Worse off by 35 cents an hour.

Proponents of minimum wage hikes routinely cite the relatively few job losses projected to occur as a result. According to the Congressional Budget Office’s analysis of recent proposals for a minimum wage increase to $10.10 an hour, for example, the agency projects that only 0.3 percent of jobs affected by the increase would be lost by 2016. But these minor employment losses do not tell the whole story, says Richard McKenzie, a senior fellow with the National Center for Policy Analysis.

When employers are faced with higher labor costs, they will find ways to reduce them, and in the case of a higher minimum wage, employers will cut back on fringe benefits and increase their employees’ work demands. While the workers who retain their jobs after the increase will see higher (taxable) money wages, they will receive those higher wages in exchange for lower (untaxable) fringe benefits.

McKenzie describes how this has worked in the past:

– When the minimum wage was increased in 1967, one economist found that workers gained 32 cents in money income but lost 41 cents per hour in training.
– Two separate studies concluded that increases in the minimum wage reduce on-the-job training, hurting long-run growth in the real incomes of covered workers.
– North Carolina State University economist Walter Wessels determined that a wage increase caused New York retailers to increase work demands. In most stores, fewer workers were given fewer hours to do the same work as before.
– And for every 10 percent increase in the minimum wage, Wessels found that workers lose 2 percent of nonmonetary compensation per hour.

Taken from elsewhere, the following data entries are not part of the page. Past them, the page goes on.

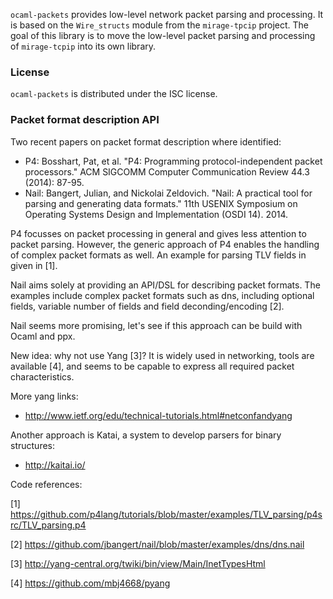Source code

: `ocaml-packets` provides low-level network packet parsing and processing.
It is based on the `Wire_structs` module from the `mirage-tpcip` project.
The goal of this library is to move the low-level packet parsing and processing
of `mirage-tcpip` into its own library.

### License

`ocaml-packets` is distributed under the ISC license.

### Packet format description API

Two recent papers on packet format description  where identified:
 - P4: Bosshart, Pat, et al. "P4: Programming protocol-independent packet processors." ACM SIGCOMM Computer Communication Review 44.3 (2014): 87-95.
 - Nail: Bangert, Julian, and Nickolai Zeldovich. "Nail: A practical tool for parsing and generating data formats." 11th USENIX Symposium on Operating Systems Design and Implementation (OSDI 14). 2014.

P4 focusses on packet processing in general and gives less attention to packet parsing. However, the generic approach of P4 enables the handling of complex packet formats as well. An example for parsing TLV fields in given in [1].

Nail aims solely at providing an API/DSL for describing packet formats. The examples include complex packet formats such as dns, including optional fields, variable number of fields and field deconding/encoding [2].

Nail seems more promising, let's see if this approach can be build with Ocaml and ppx.

New idea: why not use Yang [3]? It is widely used in networking, tools are available [4], and seems to be capable to express all required packet characteristics.

More yang links:

 - http://www.ietf.org/edu/technical-tutorials.html#netconfandyang
 
Another approach is Katai, a system to develop parsers for binary structures:

 - http://kaitai.io/

Code references:

[1] https://github.com/p4lang/tutorials/blob/master/examples/TLV_parsing/p4src/TLV_parsing.p4

[2] https://github.com/jbangert/nail/blob/master/examples/dns/dns.nail

[3] http://yang-central.org/twiki/bin/view/Main/InetTypesHtml

[4] https://github.com/mbj4668/pyang
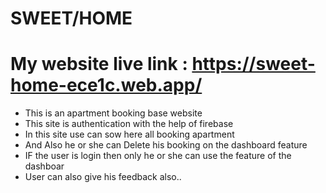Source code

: # SWEET/HOME

# My website live link : https://sweet-home-ece1c.web.app/

*  This is an  apartment booking base website
*  This site is authentication with the help of firebase
*  In this site use can sow here all booking apartment
*  And Also he or she can Delete his booking on the dashboard feature
*  IF the user is login then only he or she can use the feature of the dashboar
*  User can also give his feedback also..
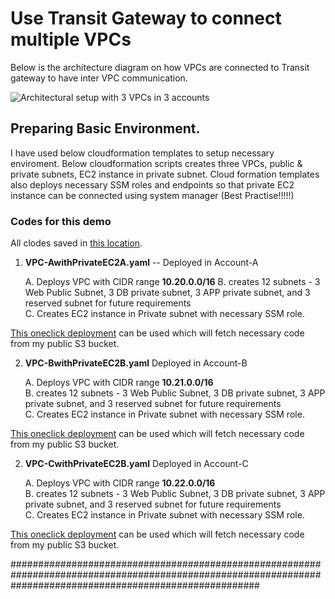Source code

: # Use Transit Gateway to connect multiple VPCs

Below is the architecture diagram on how VPCs are connected to Transit gateway to have inter VPC communication. 

![Architectural setup with 3 VPCs in 3 accounts](https://raw.githubusercontent.com/thesatwik/PublicProjects/2b83b95bb61633aa8d62f18f153d174dd7e96c7c/2-TransitGateway-ConnectVPCs/02%20Diagrams/Trasit%20Gatway_VPC%20Setup.png)

## Preparing Basic Environment. 

I have used below cloudformation templates to setup necessary enviroment. 
Below cloudformation scripts creates three VPCs, public & private subnets, EC2 instance in private subnet. 
Cloud formation templates also deploys necessary SSM roles and endpoints so that private EC2 instance can be connected using system manager (Best Practise!!!!!)


### Codes for this demo
All clodes saved in [this location](https://github.com/thesatwik/PublicProjects/tree/main/2-TransitGateway-ConnectVPCs/01%20Code). 


1. **VPC-AwithPrivateEC2A.yaml**    -- Deployed in Account-A  

    A. Deploys VPC with CIDR range **10.20.0.0/16**
    B. creates 12 subnets - 3 Web Public Subnet, 3 DB private subnet, 3 APP  private subnet, and 3 reserved subnet for future requirements   
    C. Creates EC2 instance in Private subnet with necessary SSM role.   

[This oneclick deployment](https://console.aws.amazon.com/cloudformation/home?region=us-east-1#/stacks/create/review?templateURL=https://thesatwiklab.s3.amazonaws.com/Codes/2-TransitGateway-ConnectVPCs/VPC-AwithPrivateEC2A.yaml&stackName=VPC-AwithPrivateEC2 ) can be used which will fetch necessary code from my public S3 bucket.  

2. **VPC-BwithPrivateEC2B.yaml**    Deployed in Account-B  

    A. Deploys VPC with CIDR range **10.21.0.0/16**  
    B. creates 12 subnets - 3 Web Public Subnet, 3 DB private subnet, 3 APP  private subnet, and 3 reserved subnet for future requirements   
    C. Creates EC2 instance in Private subnet with necessary SSM role.   

[This oneclick deployment](https://console.aws.amazon.com/cloudformation/home?region=us-east-1#/stacks/create/review?templateURL=https://thesatwiklab.s3.amazonaws.com/Codes/2-TransitGateway-ConnectVPCs/VPC-BwithPrivateEC2B.yaml&stackName=VPC-BwithPrivateEC2 ) can be used which will fetch necessary code from my public S3 bucket. 


2. **VPC-CwithPrivateEC2B.yaml**    Deployed in Account-C  

    A. Deploys VPC with CIDR range **10.22.0.0/16**  
    B. creates 12 subnets - 3 Web Public Subnet, 3 DB private subnet, 3 APP  private subnet, and 3 reserved subnet for future requirements   
    C. Creates EC2 instance in Private subnet with necessary SSM role.   

[This oneclick deployment](https://console.aws.amazon.com/cloudformation/home?region=us-east-1#/stacks/create/review?templateURL=https://thesatwiklab.s3.amazonaws.com/Codes/2-TransitGateway-ConnectVPCs/VPC-CwithPrivateEC2C.yaml&stackName=VPC-CwithPrivateEC2 ) can be used which will fetch necessary code from my public S3 bucket. 


#############################################################################################################################################################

Using Wessels’ estimates, McKenzie says that an increase in the federal minimum wage from $7.25 an hour to only $9.00 an hour would actually make covered workers worse off by 35 cents an hour. And raising the wage to $10.10 per hour? The estimated 16.5 million employees who would be affected could lose nonmonetary compensation more valuable than the $31 billion in additional wages they are expected to receive.